## WORK ITEM
Pick out each line of the records in which the word "every" appears.

[Items from a data source]

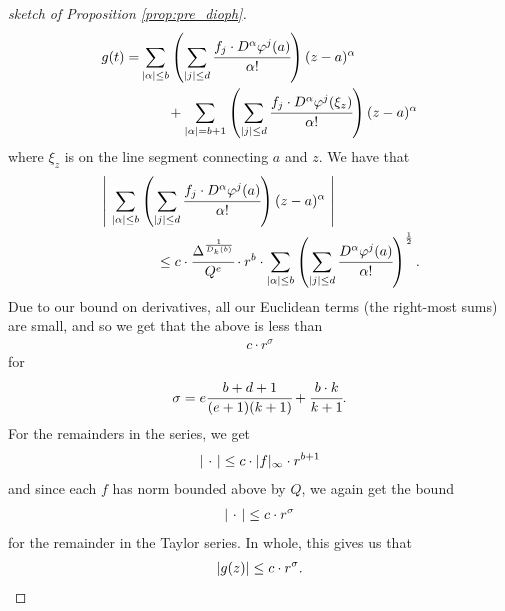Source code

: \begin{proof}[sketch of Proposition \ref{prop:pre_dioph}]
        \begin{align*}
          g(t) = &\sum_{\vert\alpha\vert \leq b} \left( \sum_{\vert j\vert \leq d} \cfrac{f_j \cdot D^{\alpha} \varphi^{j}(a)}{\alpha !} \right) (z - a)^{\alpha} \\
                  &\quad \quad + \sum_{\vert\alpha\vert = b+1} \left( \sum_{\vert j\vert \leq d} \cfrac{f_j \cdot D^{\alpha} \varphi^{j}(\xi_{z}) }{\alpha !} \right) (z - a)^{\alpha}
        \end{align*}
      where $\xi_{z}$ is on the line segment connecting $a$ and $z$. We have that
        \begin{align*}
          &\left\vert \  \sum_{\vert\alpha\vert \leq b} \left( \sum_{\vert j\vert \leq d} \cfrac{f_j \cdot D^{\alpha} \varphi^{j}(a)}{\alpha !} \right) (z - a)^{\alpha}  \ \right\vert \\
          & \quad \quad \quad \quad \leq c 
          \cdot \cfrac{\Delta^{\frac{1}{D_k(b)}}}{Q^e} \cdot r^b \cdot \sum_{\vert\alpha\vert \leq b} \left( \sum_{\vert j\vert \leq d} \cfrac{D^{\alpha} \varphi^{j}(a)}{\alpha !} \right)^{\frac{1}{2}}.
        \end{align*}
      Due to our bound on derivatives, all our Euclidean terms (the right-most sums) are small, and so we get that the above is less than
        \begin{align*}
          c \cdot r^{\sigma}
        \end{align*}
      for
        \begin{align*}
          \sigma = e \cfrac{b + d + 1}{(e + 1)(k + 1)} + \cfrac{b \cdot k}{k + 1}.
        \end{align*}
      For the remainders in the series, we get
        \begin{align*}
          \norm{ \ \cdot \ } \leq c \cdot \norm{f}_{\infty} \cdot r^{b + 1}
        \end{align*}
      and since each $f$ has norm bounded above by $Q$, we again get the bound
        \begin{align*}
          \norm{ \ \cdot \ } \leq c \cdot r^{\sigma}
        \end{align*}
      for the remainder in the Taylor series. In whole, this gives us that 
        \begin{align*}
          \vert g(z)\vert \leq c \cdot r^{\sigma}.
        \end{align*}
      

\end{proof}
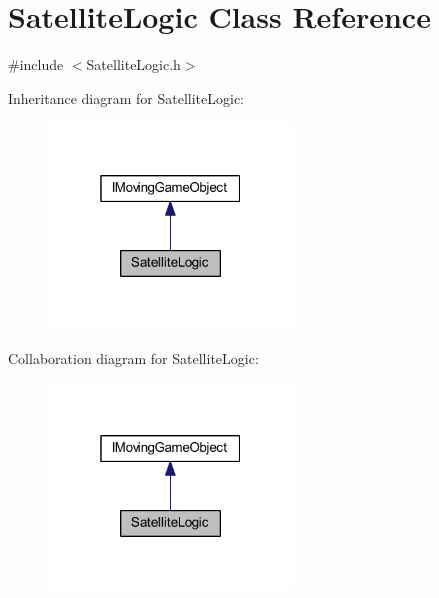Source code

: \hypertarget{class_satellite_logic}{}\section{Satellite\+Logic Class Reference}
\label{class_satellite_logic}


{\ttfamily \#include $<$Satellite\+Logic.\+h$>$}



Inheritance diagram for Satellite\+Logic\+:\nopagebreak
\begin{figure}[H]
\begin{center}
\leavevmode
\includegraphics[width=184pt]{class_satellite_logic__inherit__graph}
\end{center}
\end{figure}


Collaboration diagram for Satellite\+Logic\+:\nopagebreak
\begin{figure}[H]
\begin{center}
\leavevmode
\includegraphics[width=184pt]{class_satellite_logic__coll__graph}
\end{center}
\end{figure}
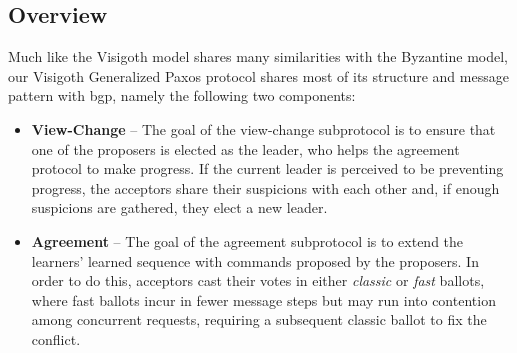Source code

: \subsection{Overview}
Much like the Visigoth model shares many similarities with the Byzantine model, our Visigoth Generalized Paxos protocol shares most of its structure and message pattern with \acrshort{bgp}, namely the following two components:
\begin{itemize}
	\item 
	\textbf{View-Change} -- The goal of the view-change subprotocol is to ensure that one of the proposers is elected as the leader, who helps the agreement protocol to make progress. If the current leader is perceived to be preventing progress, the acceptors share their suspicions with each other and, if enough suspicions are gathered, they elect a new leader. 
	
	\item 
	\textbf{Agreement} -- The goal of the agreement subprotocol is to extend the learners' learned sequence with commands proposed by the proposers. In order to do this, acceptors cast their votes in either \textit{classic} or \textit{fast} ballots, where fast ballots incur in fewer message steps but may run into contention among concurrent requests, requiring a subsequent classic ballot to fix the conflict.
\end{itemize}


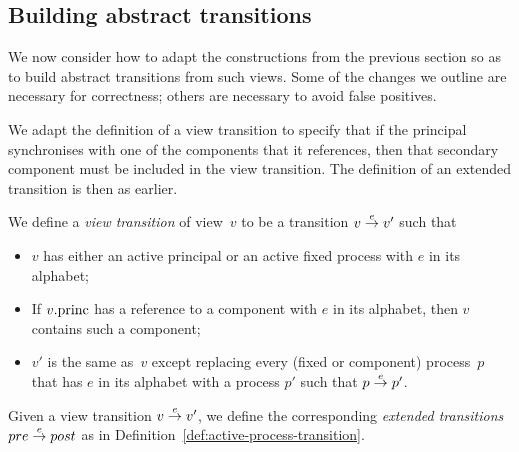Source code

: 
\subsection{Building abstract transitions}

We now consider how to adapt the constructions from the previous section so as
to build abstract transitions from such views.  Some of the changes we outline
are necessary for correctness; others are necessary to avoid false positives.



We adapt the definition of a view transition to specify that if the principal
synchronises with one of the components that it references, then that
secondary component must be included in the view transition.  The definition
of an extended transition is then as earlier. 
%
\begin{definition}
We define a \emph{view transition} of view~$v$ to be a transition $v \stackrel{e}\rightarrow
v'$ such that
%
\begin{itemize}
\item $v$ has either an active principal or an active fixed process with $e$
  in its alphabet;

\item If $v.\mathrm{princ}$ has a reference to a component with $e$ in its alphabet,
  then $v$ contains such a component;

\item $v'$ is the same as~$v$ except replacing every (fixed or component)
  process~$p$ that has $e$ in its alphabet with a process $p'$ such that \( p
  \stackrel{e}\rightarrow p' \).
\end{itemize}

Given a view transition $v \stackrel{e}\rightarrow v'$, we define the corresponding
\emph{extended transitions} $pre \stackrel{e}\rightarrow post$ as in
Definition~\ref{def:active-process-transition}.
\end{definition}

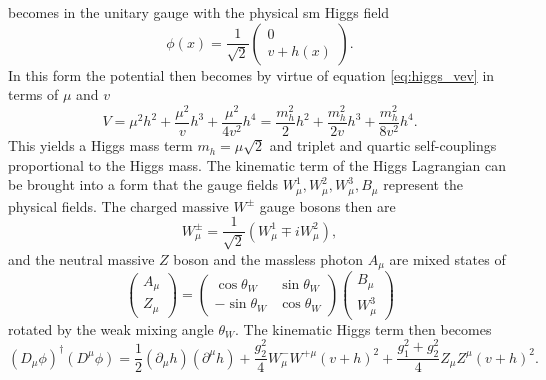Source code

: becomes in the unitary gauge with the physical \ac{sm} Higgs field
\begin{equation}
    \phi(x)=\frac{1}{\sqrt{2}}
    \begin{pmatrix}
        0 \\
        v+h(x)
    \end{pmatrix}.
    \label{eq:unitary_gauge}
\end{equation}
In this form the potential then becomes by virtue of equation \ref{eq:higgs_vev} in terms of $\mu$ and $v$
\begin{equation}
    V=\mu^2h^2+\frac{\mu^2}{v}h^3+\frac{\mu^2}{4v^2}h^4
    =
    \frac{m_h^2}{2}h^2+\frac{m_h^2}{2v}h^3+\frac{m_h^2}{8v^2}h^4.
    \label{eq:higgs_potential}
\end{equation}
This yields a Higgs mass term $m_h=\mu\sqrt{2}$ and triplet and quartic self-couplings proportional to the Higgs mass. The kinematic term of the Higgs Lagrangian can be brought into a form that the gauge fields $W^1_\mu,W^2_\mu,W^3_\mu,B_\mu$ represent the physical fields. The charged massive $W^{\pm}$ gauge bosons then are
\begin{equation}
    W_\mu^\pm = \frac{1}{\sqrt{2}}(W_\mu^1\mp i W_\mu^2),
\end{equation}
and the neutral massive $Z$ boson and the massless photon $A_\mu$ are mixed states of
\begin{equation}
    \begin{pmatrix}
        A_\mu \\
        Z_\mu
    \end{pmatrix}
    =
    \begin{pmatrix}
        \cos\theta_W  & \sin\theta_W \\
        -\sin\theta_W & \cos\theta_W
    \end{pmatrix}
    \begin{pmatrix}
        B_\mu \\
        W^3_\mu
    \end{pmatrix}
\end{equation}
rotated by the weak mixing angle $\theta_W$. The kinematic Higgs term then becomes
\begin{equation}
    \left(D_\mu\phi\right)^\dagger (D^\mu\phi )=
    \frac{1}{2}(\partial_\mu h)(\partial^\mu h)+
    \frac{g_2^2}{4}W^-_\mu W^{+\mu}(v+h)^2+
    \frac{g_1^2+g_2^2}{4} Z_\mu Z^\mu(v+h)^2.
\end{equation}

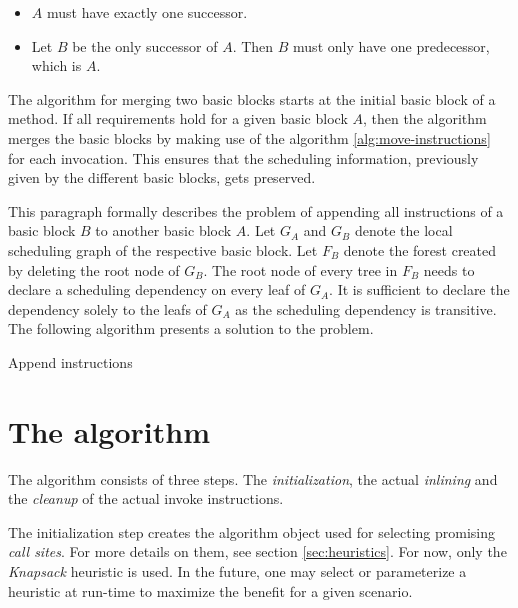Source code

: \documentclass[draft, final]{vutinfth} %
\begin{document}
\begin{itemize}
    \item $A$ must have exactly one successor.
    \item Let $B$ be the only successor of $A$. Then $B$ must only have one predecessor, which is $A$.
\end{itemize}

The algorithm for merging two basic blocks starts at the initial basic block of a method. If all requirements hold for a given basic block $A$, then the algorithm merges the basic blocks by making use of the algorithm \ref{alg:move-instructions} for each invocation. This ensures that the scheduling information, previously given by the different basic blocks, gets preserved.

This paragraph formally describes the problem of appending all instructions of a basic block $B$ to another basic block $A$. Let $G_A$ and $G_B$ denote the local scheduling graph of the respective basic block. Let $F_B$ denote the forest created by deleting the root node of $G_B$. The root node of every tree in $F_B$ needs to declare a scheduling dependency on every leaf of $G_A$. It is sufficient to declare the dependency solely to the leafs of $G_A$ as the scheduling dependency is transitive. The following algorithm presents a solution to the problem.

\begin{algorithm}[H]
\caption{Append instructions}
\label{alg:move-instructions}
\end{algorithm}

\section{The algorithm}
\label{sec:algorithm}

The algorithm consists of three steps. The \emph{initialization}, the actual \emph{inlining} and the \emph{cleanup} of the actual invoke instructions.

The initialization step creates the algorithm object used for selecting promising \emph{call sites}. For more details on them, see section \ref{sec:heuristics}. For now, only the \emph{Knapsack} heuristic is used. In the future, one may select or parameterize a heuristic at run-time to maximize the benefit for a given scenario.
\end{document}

## EXPECTED ANSWER
\item $v'$ is the same as~$v$ except replacing every (fixed or component)
This paragraph formally describes the problem of appending all instructions of a basic block $B$ to another basic block $A$. Let $G_A$ and $G_B$ denote the local scheduling graph of the respective basic block. Let $F_B$ denote the forest created by deleting the root node of $G_B$. The root node of every tree in $F_B$ needs to declare a scheduling dependency on every leaf of $G_A$. It is sufficient to declare the dependency solely to the leafs of $G_A$ as the scheduling dependency is transitive. The following algorithm presents a solution to the problem.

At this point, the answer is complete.